[Items listed in a dataset]
● ● ● ●
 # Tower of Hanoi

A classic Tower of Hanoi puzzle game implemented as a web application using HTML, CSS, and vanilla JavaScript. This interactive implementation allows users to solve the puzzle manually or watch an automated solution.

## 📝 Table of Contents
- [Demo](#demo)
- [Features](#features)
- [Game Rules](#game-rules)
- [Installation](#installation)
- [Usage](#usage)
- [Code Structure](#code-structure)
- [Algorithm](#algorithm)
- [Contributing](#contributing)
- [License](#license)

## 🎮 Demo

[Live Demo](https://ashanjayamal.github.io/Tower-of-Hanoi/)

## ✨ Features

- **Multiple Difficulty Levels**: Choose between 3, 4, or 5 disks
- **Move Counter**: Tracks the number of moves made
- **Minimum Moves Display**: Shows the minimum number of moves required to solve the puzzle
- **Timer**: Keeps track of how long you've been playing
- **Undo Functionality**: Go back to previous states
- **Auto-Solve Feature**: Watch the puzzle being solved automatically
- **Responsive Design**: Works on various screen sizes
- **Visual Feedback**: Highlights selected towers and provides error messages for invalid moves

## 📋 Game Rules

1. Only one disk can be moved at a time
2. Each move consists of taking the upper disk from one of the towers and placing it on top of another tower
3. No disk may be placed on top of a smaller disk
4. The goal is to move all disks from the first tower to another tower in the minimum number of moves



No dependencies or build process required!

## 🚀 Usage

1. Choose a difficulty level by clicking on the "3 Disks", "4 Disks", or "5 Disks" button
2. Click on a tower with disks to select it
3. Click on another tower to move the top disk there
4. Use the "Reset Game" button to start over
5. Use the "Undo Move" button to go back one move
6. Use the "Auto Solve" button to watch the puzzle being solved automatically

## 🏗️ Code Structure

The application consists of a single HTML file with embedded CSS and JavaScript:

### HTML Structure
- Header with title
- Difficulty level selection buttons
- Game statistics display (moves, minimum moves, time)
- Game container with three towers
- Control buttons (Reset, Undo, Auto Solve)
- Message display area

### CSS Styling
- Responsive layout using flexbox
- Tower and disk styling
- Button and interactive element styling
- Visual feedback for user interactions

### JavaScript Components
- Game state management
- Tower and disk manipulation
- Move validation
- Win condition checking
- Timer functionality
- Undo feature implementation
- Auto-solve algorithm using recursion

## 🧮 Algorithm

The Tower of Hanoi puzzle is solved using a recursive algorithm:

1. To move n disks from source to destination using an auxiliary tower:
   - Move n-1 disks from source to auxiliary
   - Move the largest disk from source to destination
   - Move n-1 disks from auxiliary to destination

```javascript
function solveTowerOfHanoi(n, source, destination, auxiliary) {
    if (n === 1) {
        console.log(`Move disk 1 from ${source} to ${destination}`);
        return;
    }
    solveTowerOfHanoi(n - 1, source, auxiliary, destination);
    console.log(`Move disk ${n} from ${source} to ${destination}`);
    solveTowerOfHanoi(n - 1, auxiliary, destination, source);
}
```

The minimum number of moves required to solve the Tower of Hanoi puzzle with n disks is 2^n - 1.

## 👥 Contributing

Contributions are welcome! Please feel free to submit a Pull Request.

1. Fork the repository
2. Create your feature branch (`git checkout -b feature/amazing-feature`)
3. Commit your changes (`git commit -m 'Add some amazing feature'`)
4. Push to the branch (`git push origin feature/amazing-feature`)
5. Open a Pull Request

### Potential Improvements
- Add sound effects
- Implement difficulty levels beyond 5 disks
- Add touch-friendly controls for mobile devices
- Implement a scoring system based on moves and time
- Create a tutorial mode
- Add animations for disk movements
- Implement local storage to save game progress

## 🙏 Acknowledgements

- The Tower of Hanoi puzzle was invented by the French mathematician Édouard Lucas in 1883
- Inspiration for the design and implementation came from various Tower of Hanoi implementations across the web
● ● ● ●
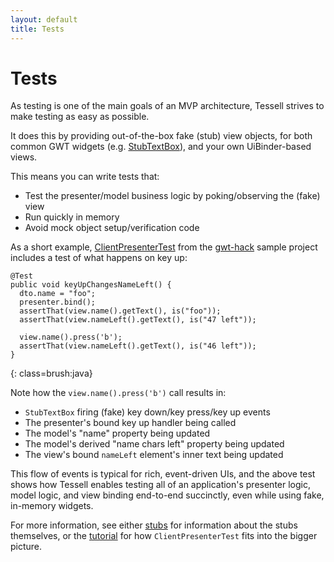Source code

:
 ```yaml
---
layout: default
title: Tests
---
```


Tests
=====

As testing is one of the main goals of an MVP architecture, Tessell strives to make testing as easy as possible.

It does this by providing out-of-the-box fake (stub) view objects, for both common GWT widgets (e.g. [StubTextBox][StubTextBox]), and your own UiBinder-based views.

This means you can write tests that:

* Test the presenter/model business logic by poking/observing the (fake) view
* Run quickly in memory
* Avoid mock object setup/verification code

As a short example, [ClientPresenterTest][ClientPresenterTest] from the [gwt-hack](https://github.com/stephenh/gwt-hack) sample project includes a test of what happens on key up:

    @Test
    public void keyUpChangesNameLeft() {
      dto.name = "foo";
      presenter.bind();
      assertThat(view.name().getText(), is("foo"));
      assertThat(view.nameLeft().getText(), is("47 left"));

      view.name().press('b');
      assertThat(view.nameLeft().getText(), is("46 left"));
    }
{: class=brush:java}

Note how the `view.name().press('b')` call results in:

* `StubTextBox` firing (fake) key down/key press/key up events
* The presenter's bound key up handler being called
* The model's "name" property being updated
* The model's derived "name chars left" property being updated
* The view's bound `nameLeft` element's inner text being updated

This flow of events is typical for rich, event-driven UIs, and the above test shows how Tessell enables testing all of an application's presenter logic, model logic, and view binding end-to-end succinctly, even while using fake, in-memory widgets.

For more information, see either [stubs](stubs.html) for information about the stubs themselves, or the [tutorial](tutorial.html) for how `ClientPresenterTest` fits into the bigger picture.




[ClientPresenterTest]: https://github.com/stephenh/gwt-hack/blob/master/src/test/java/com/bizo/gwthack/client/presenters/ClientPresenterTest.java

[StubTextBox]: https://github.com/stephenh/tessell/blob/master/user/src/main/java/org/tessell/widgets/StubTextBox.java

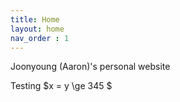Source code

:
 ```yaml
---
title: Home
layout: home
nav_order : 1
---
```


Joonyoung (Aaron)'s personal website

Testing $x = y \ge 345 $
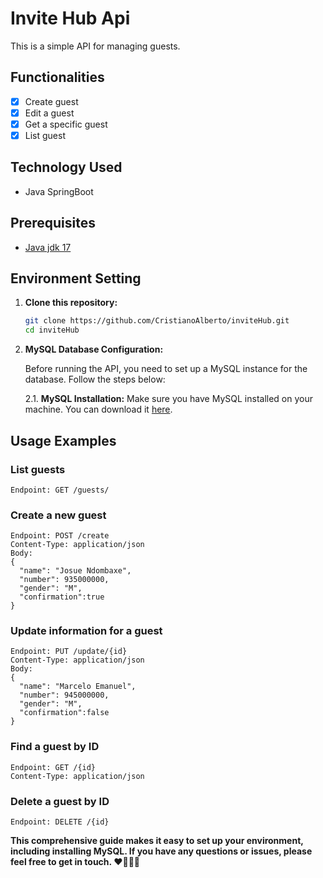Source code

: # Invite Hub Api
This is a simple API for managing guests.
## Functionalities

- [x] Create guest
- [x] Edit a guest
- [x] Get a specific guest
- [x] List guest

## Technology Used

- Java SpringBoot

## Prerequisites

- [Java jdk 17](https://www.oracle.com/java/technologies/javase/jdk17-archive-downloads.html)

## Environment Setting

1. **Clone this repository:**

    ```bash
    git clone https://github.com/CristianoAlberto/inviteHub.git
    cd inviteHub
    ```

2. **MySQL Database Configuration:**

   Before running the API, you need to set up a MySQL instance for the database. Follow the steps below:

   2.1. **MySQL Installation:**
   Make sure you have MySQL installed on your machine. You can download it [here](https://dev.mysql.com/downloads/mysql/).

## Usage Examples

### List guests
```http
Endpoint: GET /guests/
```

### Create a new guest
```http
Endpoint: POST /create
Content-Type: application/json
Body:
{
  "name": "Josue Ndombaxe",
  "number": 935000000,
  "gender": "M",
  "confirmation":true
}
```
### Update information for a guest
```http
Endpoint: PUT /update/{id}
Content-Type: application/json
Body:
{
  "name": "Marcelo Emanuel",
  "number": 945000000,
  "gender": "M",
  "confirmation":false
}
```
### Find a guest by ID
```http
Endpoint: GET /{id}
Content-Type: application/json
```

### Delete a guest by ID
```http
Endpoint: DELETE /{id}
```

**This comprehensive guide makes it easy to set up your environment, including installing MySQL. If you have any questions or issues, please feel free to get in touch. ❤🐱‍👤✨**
● ● ● ●
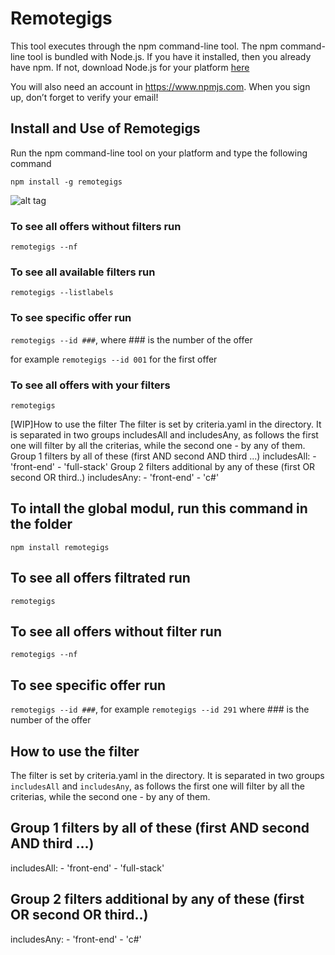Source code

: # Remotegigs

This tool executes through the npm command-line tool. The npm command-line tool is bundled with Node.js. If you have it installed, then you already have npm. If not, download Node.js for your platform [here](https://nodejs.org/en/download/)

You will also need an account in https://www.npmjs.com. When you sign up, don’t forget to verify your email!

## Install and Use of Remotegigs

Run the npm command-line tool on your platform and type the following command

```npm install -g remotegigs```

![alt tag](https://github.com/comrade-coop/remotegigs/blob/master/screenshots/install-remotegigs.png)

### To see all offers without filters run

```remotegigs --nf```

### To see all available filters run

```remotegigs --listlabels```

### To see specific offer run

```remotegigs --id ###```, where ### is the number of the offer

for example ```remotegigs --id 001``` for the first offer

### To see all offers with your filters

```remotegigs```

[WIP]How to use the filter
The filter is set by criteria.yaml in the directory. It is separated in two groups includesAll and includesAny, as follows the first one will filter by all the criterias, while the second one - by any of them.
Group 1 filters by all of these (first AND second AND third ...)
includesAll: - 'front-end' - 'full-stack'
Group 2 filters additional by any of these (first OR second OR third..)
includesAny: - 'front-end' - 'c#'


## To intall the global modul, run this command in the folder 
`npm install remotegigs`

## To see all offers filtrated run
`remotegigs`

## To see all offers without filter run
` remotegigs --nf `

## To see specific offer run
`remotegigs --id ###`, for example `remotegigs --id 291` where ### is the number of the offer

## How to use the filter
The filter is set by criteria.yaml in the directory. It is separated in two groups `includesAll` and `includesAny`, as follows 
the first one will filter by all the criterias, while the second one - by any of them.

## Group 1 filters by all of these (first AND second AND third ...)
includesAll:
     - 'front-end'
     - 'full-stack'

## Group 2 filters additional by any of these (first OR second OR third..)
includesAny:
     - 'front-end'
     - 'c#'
● ● ● ●
* [What to work on]
Copy out the lines above exactly, beginning at the one that contains "## 🙏 Acknowledgements" and ending at the one that contains "- Inspiration for".

* [Your response]
## 🙏 Acknowledgements

- The Tower of Hanoi puzzle was invented by the French mathematician Édouard Lucas in 1883
- Inspiration for the design and implementation came from various Tower of Hanoi implementations across the web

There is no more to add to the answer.